As for division, examining the code is rather pointless, as I will need to change the mathematical algorithm to see any substantial benefits. 至于除法，检查代码是没有意义的，因为我需要改变数学算法以看到任何实质性的好处。 The only feasible choice seems to be high-radix division, but I have yet to iron out (in my mind) just how it will work. 唯一可行的选择似乎是高基数除法，但我还没有解决（在我看来）它是如何工作的。

Answer 1

I wouldn't worry much about multiplication. 我不会太担心乘法。 What you're doing seems quite efficient. 你正在做什么似乎非常有效。 I didn't really follow the Greek on the Karatsuba Multiplication, but my feeling is that it would be more efficient only with much larger numbers than you're dealing with. 我并没有真正遵循Karatsuba乘法中的希腊语，但我的感觉是，只有比你处理的数字更大的数字才会更有效率。

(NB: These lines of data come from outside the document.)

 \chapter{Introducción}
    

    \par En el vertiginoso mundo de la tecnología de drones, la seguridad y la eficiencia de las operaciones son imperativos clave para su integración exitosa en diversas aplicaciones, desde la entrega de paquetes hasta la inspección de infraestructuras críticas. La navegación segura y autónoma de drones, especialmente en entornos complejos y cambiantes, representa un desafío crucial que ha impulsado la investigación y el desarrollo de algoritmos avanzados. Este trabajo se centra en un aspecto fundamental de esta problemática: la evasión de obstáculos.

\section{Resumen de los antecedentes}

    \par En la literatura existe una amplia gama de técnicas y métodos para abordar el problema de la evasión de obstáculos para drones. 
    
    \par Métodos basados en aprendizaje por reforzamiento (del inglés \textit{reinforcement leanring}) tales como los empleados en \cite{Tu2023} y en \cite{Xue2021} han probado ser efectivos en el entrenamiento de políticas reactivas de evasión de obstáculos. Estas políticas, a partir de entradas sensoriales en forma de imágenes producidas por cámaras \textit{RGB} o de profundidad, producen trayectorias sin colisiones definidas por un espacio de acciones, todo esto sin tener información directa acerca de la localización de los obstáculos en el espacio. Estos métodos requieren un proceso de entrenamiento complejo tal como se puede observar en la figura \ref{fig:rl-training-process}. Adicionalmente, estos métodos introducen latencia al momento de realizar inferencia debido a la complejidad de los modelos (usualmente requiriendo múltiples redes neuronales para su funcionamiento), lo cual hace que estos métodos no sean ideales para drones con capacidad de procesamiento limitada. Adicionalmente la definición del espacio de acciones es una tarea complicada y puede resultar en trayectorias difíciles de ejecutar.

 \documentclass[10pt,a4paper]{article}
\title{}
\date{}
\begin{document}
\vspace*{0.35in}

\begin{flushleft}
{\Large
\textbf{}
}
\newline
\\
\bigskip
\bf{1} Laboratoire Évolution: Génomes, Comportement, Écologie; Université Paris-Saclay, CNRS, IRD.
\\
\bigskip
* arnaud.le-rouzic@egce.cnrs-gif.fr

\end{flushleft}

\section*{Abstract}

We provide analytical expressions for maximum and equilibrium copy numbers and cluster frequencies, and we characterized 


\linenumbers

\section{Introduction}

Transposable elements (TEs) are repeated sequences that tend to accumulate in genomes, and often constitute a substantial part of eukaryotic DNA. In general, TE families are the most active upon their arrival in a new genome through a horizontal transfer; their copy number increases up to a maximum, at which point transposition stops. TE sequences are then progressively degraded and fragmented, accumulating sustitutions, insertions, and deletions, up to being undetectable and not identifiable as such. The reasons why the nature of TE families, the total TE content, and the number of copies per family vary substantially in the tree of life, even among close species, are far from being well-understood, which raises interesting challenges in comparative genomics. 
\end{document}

One suggestion I do have is to try to use the smallest blocks of inline assembly, rather than coding your logic in assembly. 我的一个建议是尝试使用最小的内联汇编块，而不是在汇编中编写逻辑。 You could write a function: 你可以写一个函数：

struct div_result { u_int x[2]; };
static inline void mul_add(int a, int b, struct div_result *res);

The function would be implemented in inline assembly, and you'll call it from C++ code. 该函数将在内联汇编中实现，您将从C ++代码中调用它。 It should be as efficient as pure assembly, and much easier to code. 它应该像纯组件一样高效，并且更容易编码。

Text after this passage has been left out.